Basically, I have a list of names in an array, and I would like to
search a database for rows matching any of the names. I ran benchmarks on
a few different procedures to accomplish this, and I found that the
fastest is to put all the names in one huge SQL statement, like such:
my @want = qw/name1 name2 name3/; #etc ...
sub by_big_where {
# This is 'where' when Benchmark is running.
my $string = "'" . join ("', '" , @want) . "'";
my $sth = $dbh->prepare("select * from tablename
where name in ( $string )");
$sth->execute();
my @row;
while (@row = $sth->fetchrow_array()) {
#print "Row is: @row\n";
}
}
***Note: In practice, the @want array would be populated by the CGI.pm
"param" function, possibly called on a checkbox group, and an element of
the array may contain spaces. Both subroutines listed here work fine in
that case.
This works as expected. Two other methods work as well, but are
slower, according to Benchmark. (Using foreach to loop through @want, and
writing an $sth for each value, as derived from the example on page 123 of
the cheetah book, which was the slowest, and using bind values as
explained in that same section, which was faster than the "foreach"
method, but still slower than the method above.) This makes sense, since
the other two methods do an execute for each element in @want, but the
subroutine above only does one execute, regardless of the size of @want.
I realize things may get messed up trying to do quoting by hand,
so I would like to use the quote method, if possible.

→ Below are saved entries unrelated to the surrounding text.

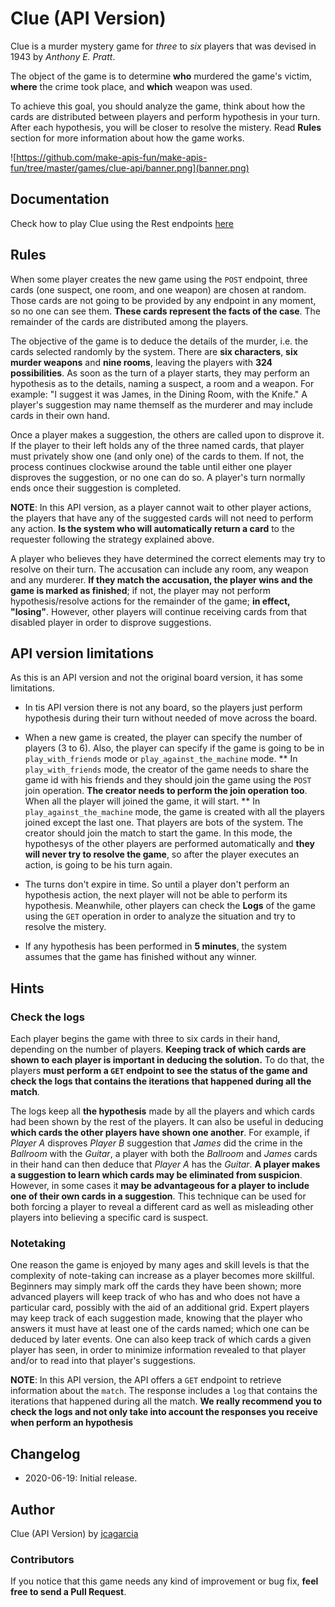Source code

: # Clue (API Version)

Clue is a murder mystery game for *three* to *six* players that was devised in 1943 by *Anthony E. Pratt*.

The object of the game is to determine **who** murdered the game's victim, **where** the crime took place, and **which** weapon was used. 

To achieve this goal, you should analyze the game, think about how the cards are distributed between players and perform hypothesis in your turn. After each hypothesis, you will be closer to resolve the mistery. Read **Rules** section for more information about how the game works.

![https://github.com/make-apis-fun/make-apis-fun/tree/master/games/clue-api/banner.png](banner.png)

## Documentation

Check how to play Clue using the Rest endpoints [here](http://make-apis-fun.com/docs)

## Rules

When some player creates the new game using the `POST` endpoint, three cards (one suspect, one room, and one weapon) are chosen at random. Those cards are not going to be provided by any endpoint in any moment, so no one can see them. **These cards represent the facts of the case**. The remainder of the cards are distributed among the players. 

The objective of the game is to deduce the details of the murder, i.e. the cards selected randomly by the system. There are **six characters**, **six murder weapons** and **nine rooms**, leaving the players with **324 possibilities**. As soon as the turn of a player starts, they may perform an hypothesis as to the details, naming a suspect, a room and a weapon. For example: "I suggest it was James, in the Dining Room, with the Knife." A player's suggestion may name themself as the murderer and may include cards in their own hand.

Once a player makes a suggestion, the others are called upon to disprove it. If the player to their left holds any of the three named cards, that player must privately show one (and only one) of the cards to them. If not, the process continues clockwise around the table until either one player disproves the suggestion, or no one can do so. A player's turn normally ends once their suggestion is completed. 

**NOTE**: In this API version, as a player cannot wait to other player actions, the players that have any of the suggested cards will not need to perform any action. **Is the system who will automatically return a card** to the requester following the strategy explained above.

A player who believes they have determined the correct elements may try to resolve on their turn. The accusation can include any room, any weapon and any murderer. **If they match the accusation, the player wins and the game is marked as finished**; if not, the player may not perform hypothesis/resolve actions for the remainder of the game; **in effect, "losing"**. However, other players will continue receiving cards from that disabled player in order to disprove suggestions.

## API version limitations

As this is an API version and not the original board version, it has some limitations.

* In tis API version there is not any board, so the players just perform hypothesis during their turn without needed of move across the board.

* When a new game is created, the player can specify the number of players (3 to 6). Also, the player can specify if the game is going to be in `play_with_friends` mode or `play_against_the_machine` mode.
  ** In `play_with_friends` mode, the creator of the game needs to share the game id with his friends and they should join the game using the `POST` join operation. **The creator needs to perform the join operation too**. When all the player will joined the game, it will start.
  ** In `play_against_the_machine` mode, the game is created with all the players joined except the last one. That players are bots of the system. The creator should join the match to start the game. In this mode, the hypothesys of the other players are performed automatically and **they will never try to resolve the game**, so after the player executes an action, is going to be his turn again.

* The turns don't expire in time. So until a player don't perform an hypothesis action, the next player will not be able to perform its hypothesis. Meanwhile, other players can check the **Logs** of the game using the `GET` operation in order to analyze the situation and try to resolve the mistery.

* If any hypothesis has been performed in **5 minutes**, the system assumes that the game has finished without any winner.

## Hints

### Check the logs

Each player begins the game with three to six cards in their hand, depending on the number of players. **Keeping track of which cards are shown to each player is important in deducing the solution.** To do that, the players **must perform a `GET` endpoint to see the status of the game and check the logs that contains the iterations that happened during all the match**.

The logs keep all **the hypothesis** made by all the players and which cards had been shown by the rest of the players. It can also be useful in deducing **which cards the other players have shown one another**. For example, if *Player A* disproves *Player B* suggestion that *James* did the crime in the *Ballroom* with the *Guitar*, a player with both the *Ballroom* and *James* cards in their hand can then deduce that *Player A* has the *Guitar*. **A player makes a suggestion to learn which cards may be eliminated from suspicion**. However, in some cases it **may be advantageous for a player to include one of their own cards in a suggestion**. This technique can be used for both forcing a player to reveal a different card as well as misleading other players into believing a specific card is suspect.

### Notetaking

One reason the game is enjoyed by many ages and skill levels is that the complexity of note-taking can increase as a player becomes more skillful. Beginners may simply mark off the cards they have been shown; more advanced players will keep track of who has and who does not have a particular card, possibly with the aid of an additional grid. Expert players may keep track of each suggestion made, knowing that the player who answers it must have at least one of the cards named; which one can be deduced by later events. One can also keep track of which cards a given player has seen, in order to minimize information revealed to that player and/or to read into that player's suggestions. 

**NOTE**: In this API version, the API offers a `GET` endpoint to retrieve information about the `match`. The response includes a `log` that contains the iterations that happened during all the match. **We really recommend you to check the logs and not only take into account the responses you receive when perform an hypothesis**


## Changelog

* 2020-06-19: Initial release.

## Author

Clue (API Version) by [jcagarcia](https://github.com/jcagarcia)

### Contributors

If you notice that this game needs any kind of improvement or bug fix, **feel free to send a Pull Request**.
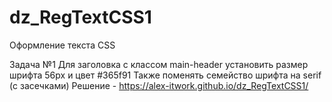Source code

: # dz_RegTextCSS1
Оформление текста CSS

Задача №1
Для заголовка с классом main-header установить размер шрифта 56px и цвет #365f91
Также поменять семейство шрифта на serif (с засечками)
Решение - https://alex-itwork.github.io/dz_RegTextCSS1/
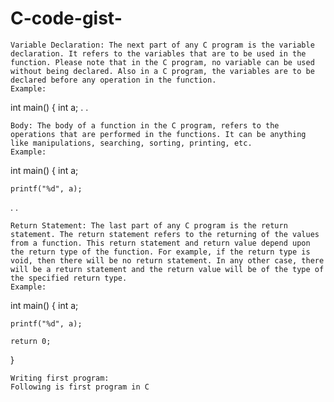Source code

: # C-code-gist-
     
    Variable Declaration: The next part of any C program is the variable declaration. It refers to the variables that are to be used in the function. Please note that in the C program, no variable can be used without being declared. Also in a C program, the variables are to be declared before any operation in the function.
    Example: 
     

int main()
{
    int a;
.
.

     
    Body: The body of a function in the C program, refers to the operations that are performed in the functions. It can be anything like manipulations, searching, sorting, printing, etc.
    Example: 
     

int main()
{
    int a;

    printf("%d", a);
.
.

     
    Return Statement: The last part of any C program is the return statement. The return statement refers to the returning of the values from a function. This return statement and return value depend upon the return type of the function. For example, if the return type is void, then there will be no return statement. In any other case, there will be a return statement and the return value will be of the type of the specified return type.
    Example: 
     

int main()
{
    int a;

    printf("%d", a);

    return 0;
}

     
    Writing first program: 
    Following is first program in C
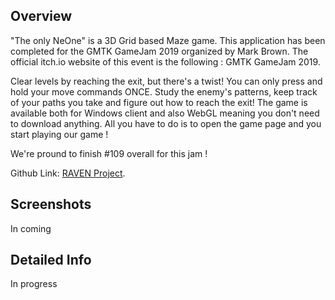 <!---
Gregoire Boiron <gregoire.boiron@gmail.com>
Copyright (c) 2018 Gregoire Boiron  All Rights Reserved.
--->

Overview
--------------------
"The only NeOne" is a 3D Grid based Maze game. This application has been completed for the GMTK GameJam 2019 organized by Mark Brown. The official itch.io website of this event is the following : GMTK GameJam 2019.

Clear levels by reaching the exit, but there's a twist! You can only press and hold your move commands ONCE. Study the enemy's patterns, keep track of your paths you take and figure out how to reach the exit! The game is available both for Windows client and also WebGL meaning you don't need to download anything. All you have to do is to open the game page and you start playing our game !

We're pround to finish #109 overall for this jam !

<span class="table_title">Github Link</span>: <a href="https://github.com/Graygzou/Raven-IA">RAVEN Project</a>.

Screenshots
--------------------
In coming

Detailed Info
--------------------
In progress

The only way I
could think of to do this that actually works is the following:
my @want = qw/name1 name2 name3/; #etc ...
sub by_big_where2 {
# This is 'where2' when benchmark is running.
my @qlist = map { $dbh->quote($_) } @want;
my $qstring = join(', ', @qlist);
my $sth = $dbh->prepare("select * from tablename
where name in ( $qstring )");
$sth->execute();
my @row;
while (@row = $sth->fetchrow_array()) {
# print "Row is: @row\n";
}
}
This works just fine, but it's a little bit slower than the first
subroutine, which is understandable, as this one calls the quote method
for each element in the @want array.
Benchmark: timing 10000 iterations of where, where2...
where: 16 wallclock secs ( 8.63 usr + 0.86 sys = 9.49 CPU) @
1053.74/s (n=10000)
where2: 17 wallclock secs ( 8.38 usr + 0.97 sys = 9.35 CPU) @
1069.52/s (n=10000)
Basically, are there any other ways I can get a list of values
into and SQL statement like "...WHERE name IN ( 'name1', 'name2' ... )"?
Maybe something that would only call the quote method only once? The
speed difference between the two methods is negligible. Should I just use
the safer "quote" method at the expense of a little bit of speed?
I would appreciate any tips with this. Thanks in advance.